8Der das Siebengestirn und den Orion gemacht hat

und tiefste Dunkelheit in Morgen verwandelt

und den Tag verfinstert zu Nacht,

der das Wasser des Meeres rief

und es ausgegossen hat über den Erdboden:

HERR ist sein Name!

9Verwüstung lässt er hereinbrechen über das, was stark ist,

und Verwüstung kommt über das, was befestigt ist.

10Sie hassen den, der den Entscheid fällt im Tor,

und verabscheuen den, der untadelig redet.

11Darum, weil ihr dem Hilflosen Pachtzins auferlegt

und Abgaben vom Getreide von ihm nehmt:

Häuser aus Quadersteinen habt ihr gebaut,

doch darin wohnen werdet ihr nicht;

prächtige Weinberge habt ihr gepflanzt,

doch ihren Wein werdet ihr nicht trinken!

12Denn ich weiss, dass eure Vergehen zahlreich

und eure Sünden gewaltig sind,

die ihr den Gerechten bedrängt,

Bestechung annehmt

und die Armen wegstosst im Tor.

13Darum schweigt, wer klug ist, in jener Zeit,

denn es ist eine böse Zeit.

14Sucht das Gute und nicht das Böse,

damit ihr am Leben bleibt!

Dann wird der HERR, der Gott der Heerscharen, bei euch sein,

so wie ihr es immer gesagt habt.

15Hasst das Böse und liebt das Gute

und bringt das Recht zur Geltung im Tor.

Vielleicht ist der HERR, der Gott der Heerscharen,

dem Rest Josefs gnädig.

16Darum, so spricht der HERR, der Gott der Heerscharen, der Herr:

Auf allen Plätzen herrscht Trauer,

und auf allen Gassen schreit man: Ach!

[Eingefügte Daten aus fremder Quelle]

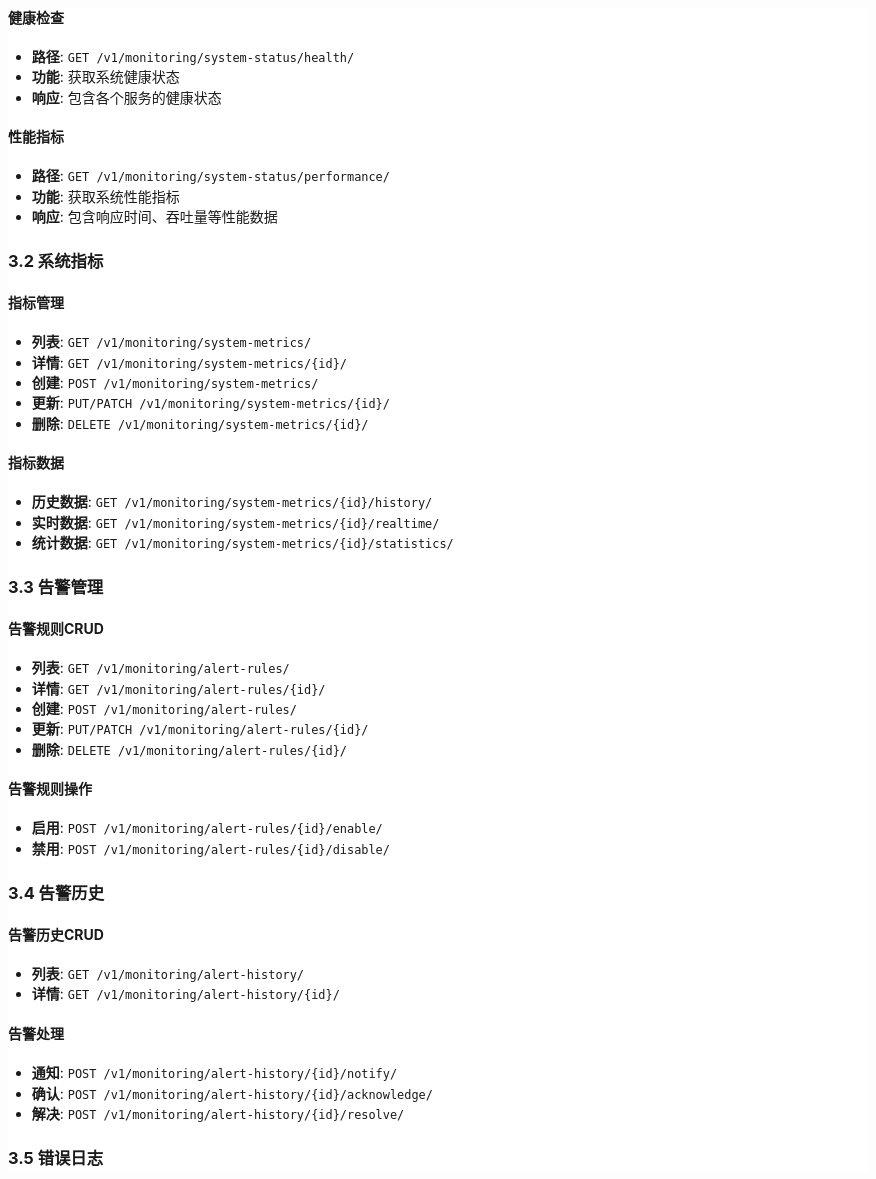 #### 健康检查
- **路径**: `GET /v1/monitoring/system-status/health/`
- **功能**: 获取系统健康状态
- **响应**: 包含各个服务的健康状态

#### 性能指标
- **路径**: `GET /v1/monitoring/system-status/performance/`
- **功能**: 获取系统性能指标
- **响应**: 包含响应时间、吞吐量等性能数据

### 3.2 系统指标

#### 指标管理
- **列表**: `GET /v1/monitoring/system-metrics/`
- **详情**: `GET /v1/monitoring/system-metrics/{id}/`
- **创建**: `POST /v1/monitoring/system-metrics/`
- **更新**: `PUT/PATCH /v1/monitoring/system-metrics/{id}/`
- **删除**: `DELETE /v1/monitoring/system-metrics/{id}/`

#### 指标数据
- **历史数据**: `GET /v1/monitoring/system-metrics/{id}/history/`
- **实时数据**: `GET /v1/monitoring/system-metrics/{id}/realtime/`
- **统计数据**: `GET /v1/monitoring/system-metrics/{id}/statistics/`

### 3.3 告警管理

#### 告警规则CRUD
- **列表**: `GET /v1/monitoring/alert-rules/`
- **详情**: `GET /v1/monitoring/alert-rules/{id}/`
- **创建**: `POST /v1/monitoring/alert-rules/`
- **更新**: `PUT/PATCH /v1/monitoring/alert-rules/{id}/`
- **删除**: `DELETE /v1/monitoring/alert-rules/{id}/`

#### 告警规则操作
- **启用**: `POST /v1/monitoring/alert-rules/{id}/enable/`
- **禁用**: `POST /v1/monitoring/alert-rules/{id}/disable/`

### 3.4 告警历史

#### 告警历史CRUD
- **列表**: `GET /v1/monitoring/alert-history/`
- **详情**: `GET /v1/monitoring/alert-history/{id}/`

#### 告警处理
- **通知**: `POST /v1/monitoring/alert-history/{id}/notify/`
- **确认**: `POST /v1/monitoring/alert-history/{id}/acknowledge/`
- **解决**: `POST /v1/monitoring/alert-history/{id}/resolve/`

### 3.5 错误日志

Weh!

Und den Landarbeiter ruft man zur Klage

und zur Trauer, zu denen, die des Klagens kundig sind.

17Und in allen Weinbergen herrscht Trauer,

denn ich werde durch dich hindurchschreiten!,

spricht der HERR.

18Wehe denen, die hoffen auf den Tag des HERRN!

Was erwartet ihr denn vom Tag des HERRN?

Er ist Finsternis und nicht Licht:

19wie wenn einer vor dem Löwen flieht,

und der Bär fällt über ihn her,

und er ins Haus kommt

und sich mit der Hand an die Wand stützt,

und die Schlange beisst ihn.

20Ist der Tag des HERRN nicht Finsternis und ohne Licht,

Dunkel und ohne Glanz?

21Ich hasse, ich verabscheue eure Feste,

und eure Feiern kann ich nicht riechen! -

22Es sei denn, ihr brächtet mir Brandopfer dar! -

Und eure Speiseopfer -

sie gefallen mir nicht!

Und das Heilsopfer von eurem Mastvieh -

ich sehe nicht hin!

23Weg von mir mit dem Lärm deiner Lieder!

Und das Spiel deiner Harfen - ich höre es mir nicht an!

24Möge das Recht heranrollen wie Wasser

und die Gerechtigkeit wie ein Fluss, der nicht versiegt.

25Habt ihr mir in der Wüste vierzig Jahre lang Schlachtopfer und Speiseopfer dargebracht, Haus Israel?

26Ihr werdet Sikkut, euren König, forttragen und Kijun, eure Bilder, den Stern eurer Götter, die ihr euch gemacht habt!A

Bei Sikkut und Kijun handelt es sich um absichtlich verunstaltete Namensformen der babylonischen Gottheiten Sakkut und Kewan (Saturn).

27Und ich werde euch in die Verbannung führen, über Damaskus hinaus!, spricht der HERR, Gott der Heerscharen ist sein Name.